When I was a kid attending St. Francis Academy in Union City, I walked home some days past the cloistered home of some Dominicans nuns who lived in the mysterious Blue Chapel. That was back in the old days, when St. Michael's Monastery was the centerpiece of Union City architecture; when Veronica's Veil played every Easter season; when the Passion Play at the park Theatre was a Lenten obligation never to be missed. Union City was a monument to the European Catholic diaspora - Irish priests, Italian customs, French nuns, and the German Fritz Rueter Altenheim on Union Hill.
The Blue Chapel was a place we went to buy religious articles -rosaries, cards - or to see the vestments that would sometimes be purchased and displayed along with the flowers at a funeral. I never got the past the gift shop. My mother did all of the talking. I just remember that it was very quiet, and that I had to stand very straight and still. To this day, it remains a curosity to me.
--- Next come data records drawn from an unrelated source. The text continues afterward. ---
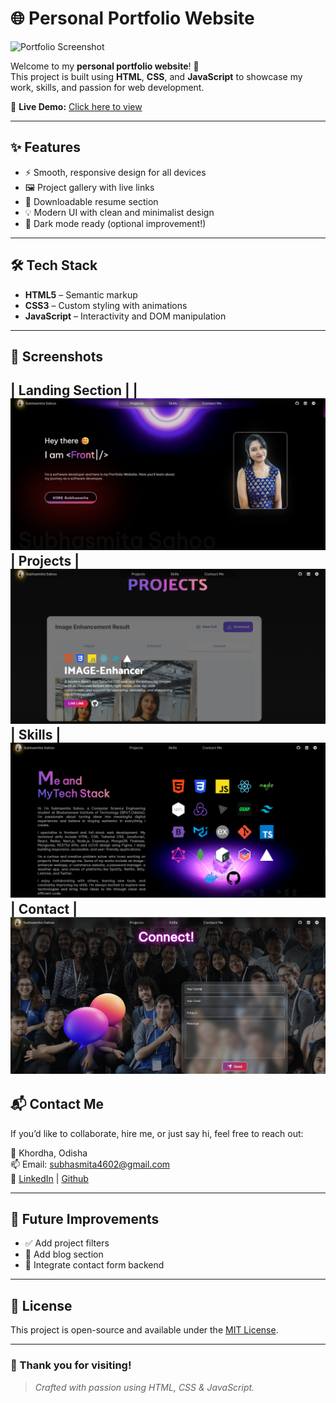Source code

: # 🌐 Personal Portfolio Website

![Portfolio Screenshot](/portfolio.png)

Welcome to my **personal portfolio website**! 🚀  
This project is built using **HTML**, **CSS**, and **JavaScript** to showcase my work, skills, and passion for web development.

🔗 **Live Demo:** [Click here to view](https://portfolio-iota-topaz-92.vercel.app/)

---

## ✨ Features

- ⚡ Smooth, responsive design for all devices
- 🖼️ Project gallery with live links
- 📄 Downloadable resume section
- 💡 Modern UI with clean and minimalist design
- 🌙 Dark mode ready (optional improvement!)

---

## 🛠️ Tech Stack

- **HTML5** – Semantic markup
- **CSS3** – Custom styling with animations
- **JavaScript** – Interactivity and DOM manipulation
---

## 📸 Screenshots

| Landing Section | 
| ![Screenshot1](./Images/portfolio.png) 
| Projects |
 ![Screenshot2](./Images/projects%20sec.png) 
| Skills |
  ![Screenshot3](./Images/skills.png) 
| Contact |
![Screenshot3](./Images/contact.png) 
---

## 📬 Contact Me

If you’d like to collaborate, hire me, or just say hi, feel free to reach out:

📍 Khordha, Odisha  
📫 Email: subhasmita4602@gmail.com  
🔗 [LinkedIn](https://www.linkedin.com/in/subhasmita-sahoo-puja) |
[Github](https://github.com/subhasmita-puja)

---

## 🧩 Future Improvements

- ✅ Add project filters
- 🔄 Add blog section
- 🔄 Integrate contact form backend

---

## 📝 License

This project is open-source and available under the [MIT License](LICENSE).

---

### 🖤 Thank you for visiting!

> *Crafted with passion using HTML, CSS & JavaScript.*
This article about the Blue Chapel appeared in this week's Star-Ledger. The connected videos are great, too. Give it a read, and remember when you were little and didn't know whether or not nuns had legs. Better yet, place yourself in the time when there was a church dominated by some ethnic group in your neghborhood, a neighborhood candy store, and you walked to the neighborhood school -Catholic or public. The world was smaller and more familiar. What was your Blue Chapel? Like Blondie, what's the power and passion of your Union City Blue?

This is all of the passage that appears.